I might have expected the first-order effect to be that helium drives run cooler, and therefore last longer. Most failure mode rates have an eᵏᵀ term, doubling every 10-15 °C. But Google's large study didn't show much of that at reasonable temperatures (below 45 °C): https://static.googleusercontent.com/media/research.google.c...
I absolutely expect helium drives to run cooler simply because helium is a much better conductor of heat compared to air. As a result all heat generated in the drive cavity will be more effectively conducted to the containment vessel and leave the material inside consistently cooler.
Unfortunately air is an excellent insulator. I looked it up and helium has thermal conductivity and heat capacity about 5 times higher than air.
So significantly better but we have to remember that solids have something like a thousand times better thermal properties than gases and it is the solid bits we are mostly concerned with. So it really depends on where the heat is originating in the drive. I suspect the big advantage is the lower viscosity of helium which prevents heat generation in the drive cavity in the first place.
For an excessively hot exterior sure, but I was thinking back to an experience at NetApp when thermal inside was the issue. When NetApp first started using SATA drives (rather than Fiber Channel) in their Nearstore appliance we discovered that the SATA drives were negatively effected by writing too much. Specifically, if write duty cycle was too high, the r/w head got too hot, and the heat caused it to change shape slightly and that shape change caused it to fly higher.
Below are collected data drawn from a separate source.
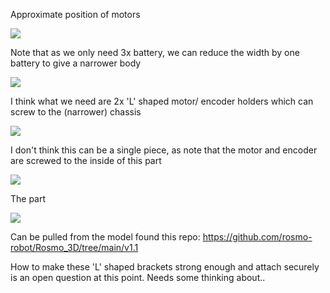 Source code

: 
Approximate position of motors

![](https://github.com/rosmo-robot/Rosmo_3D/blob/main/V2/images/motorposition.jpeg)

Note that as we only need 3x battery, we can reduce the width by one battery to give a narrower body

![](https://github.com/rosmo-robot/Rosmo_3D/blob/main/V2/images/narrow.jpeg)

I think what we need are 2x 'L' shaped motor/ encoder holders which can screw to the (narrower) chassis

![](https://github.com/rosmo-robot/Rosmo_3D/blob/main/V2/images/twomotors%26card.jpeg)

I don't think this can be a single piece, as note that the motor and encoder are screwed to the inside of this part

![](https://github.com/rosmo-robot/Rosmo_3D/commit/8f1f80097d332e9dfcd231be82594409ca5a149b)

The part 

![](https://raw.githubusercontent.com/rosmo-robot/Rosmo_3D/main/V2/images/encoder.png)

Can be pulled from the model found this repo: https://github.com/rosmo-robot/Rosmo_3D/tree/main/v1.1

How to make these 'L' shaped brackets strong enough and attach securely is an open question at this point. Needs some thinking about..

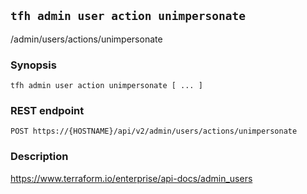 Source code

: ## `tfh admin user action unimpersonate`

/admin/users/actions/unimpersonate

### Synopsis

    tfh admin user action unimpersonate [ ... ]

### REST endpoint

    POST https://{HOSTNAME}/api/v2/admin/users/actions/unimpersonate

### Description

https://www.terraform.io/enterprise/api-docs/admin_users

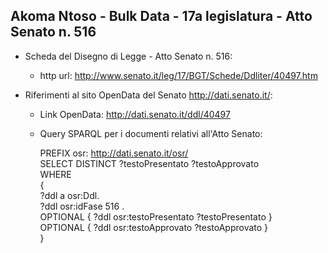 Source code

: ## Akoma Ntoso - Bulk Data - 17a legislatura - Atto Senato n. 516 ##

* Scheda del Disegno di Legge - Atto Senato n. 516:
	* http url: http://www.senato.it/leg/17/BGT/Schede/Ddliter/40497.htm

* Riferimenti al sito OpenData del Senato http://dati.senato.it/:
	* Link OpenData: http://dati.senato.it/ddl/40497
	* Query SPARQL per i documenti relativi all'Atto Senato:

        PREFIX osr: <http://dati.senato.it/osr/>  
		SELECT DISTINCT ?testoPresentato ?testoApprovato  
		WHERE  
		{  
		    ?ddl a osr:Ddl.  
		    ?ddl osr:idFase 516 .  
		    OPTIONAL { ?ddl osr:testoPresentato ?testoPresentato }  
		    OPTIONAL { ?ddl osr:testoApprovato ?testoApprovato }  
		}
		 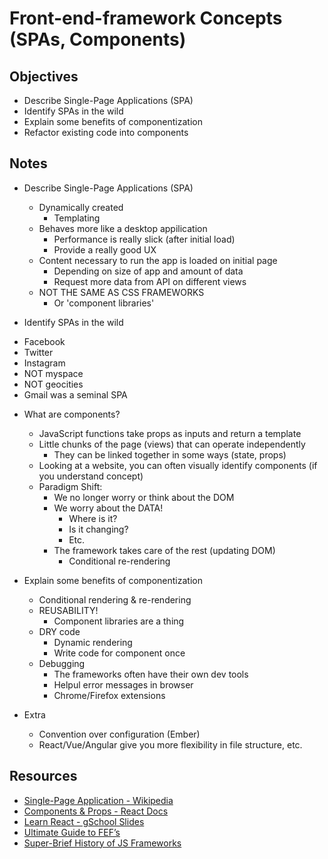 # Front-end-framework Concepts (SPAs, Components)

## Objectives

* Describe Single-Page Applications (SPA)
* Identify SPAs in the wild
* Explain some benefits of componentization
* Refactor existing code into components

## Notes

* Describe Single-Page Applications (SPA)
  - Dynamically created
    * Templating
  - Behaves more like a desktop appilication
    * Performance is really slick (after initial load)
    * Provide a really good UX
  - Content necessary to run the app is loaded on initial page
    * Depending on size of app and amount of data
    * Request more data from API on different views
  - NOT THE SAME AS CSS FRAMEWORKS
    * Or 'component libraries'
  
* Identify SPAs in the wild
 - Facebook
 - Twitter
 - Instagram
 - NOT myspace
 - NOT geocities
 - Gmail was a seminal SPA

* What are components?
  - JavaScript functions take props as inputs and return a template
  - Little chunks of the page (views) that can operate independently
    * They can be linked together in some ways (state, props)
  - Looking at a website, you can often visually identify components (if you understand concept)
  - Paradigm Shift: 
    * We no longer worry or think about the DOM
    * We worry about the DATA!
      - Where is it?
      - Is it changing?
      - Etc.
    * The framework takes care of the rest (updating DOM)
      - Conditional re-rendering
  
* Explain some benefits of componentization
  - Conditional rendering & re-rendering
  - REUSABILITY!
    - Component libraries are a thing
  - DRY code
    - Dynamic rendering
    - Write code for component once
  - Debugging
    - The frameworks often have their own dev tools
    - Helpul error messages in browser
    - Chrome/Firefox extensions

* Extra
  - Convention over configuration (Ember)
  - React/Vue/Angular give you more flexibility in file structure, etc.

## Resources

* [Single-Page Application - Wikipedia](https://en.wikipedia.org/wiki/Single-page_application)
* [Components & Props - React Docs](https://reactjs.org/docs/components-and-props.html)
* [Learn React - gSchool Slides](https://github.com/gSchool/LectureDocs/blob/master/React/LearnToCodeReact.pdf)
* [Ultimate Guide to FEF’s](https://javascriptreport.com/the-ultimate-guide-to-javascript-frameworks/)
* [Super-Brief History of JS Frameworks](https://dev.to/_adam_barker/the-super-brief-history-of-javascript-frameworks-for-those-somewhat-interested-3m82) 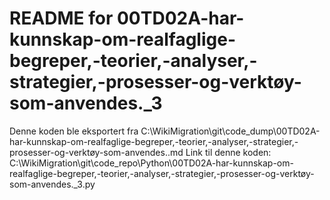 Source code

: # README for 00TD02A-har-kunnskap-om-realfaglige-begreper,-teorier,-analyser,-strategier,-prosesser-og-verktøy-som-anvendes._3
Denne koden ble eksportert fra C:\WikiMigration\git\code_dump\00TD02A-har-kunnskap-om-realfaglige-begreper,-teorier,-analyser,-strategier,-prosesser-og-verktøy-som-anvendes..md
Link til denne koden: C:\WikiMigration\git\code_repo\Python\00TD02A-har-kunnskap-om-realfaglige-begreper,-teorier,-analyser,-strategier,-prosesser-og-verktøy-som-anvendes._3.py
Leading to something that was dubbed 'high fly writes' which splattered into adjacent tracks and could corrupt data. One fix was to keep track of the write duty cycle and to let the drive 'rest' for a bit to keep the overall duty cycle into something the drive could handle.
I don't think that sort of failure can happen on a helium drive.
Not necessarily, the drive produces heat but something around it (other drives, cpu's) may be producing a lot more heat than the drive raising the temperature of the drive casing beyond where it would be if it were just the drive in isolation.
Case design for lots of drives + a beefy CPU is very tricky if you want to really balance the airflow so that there are no large local variations in temperature.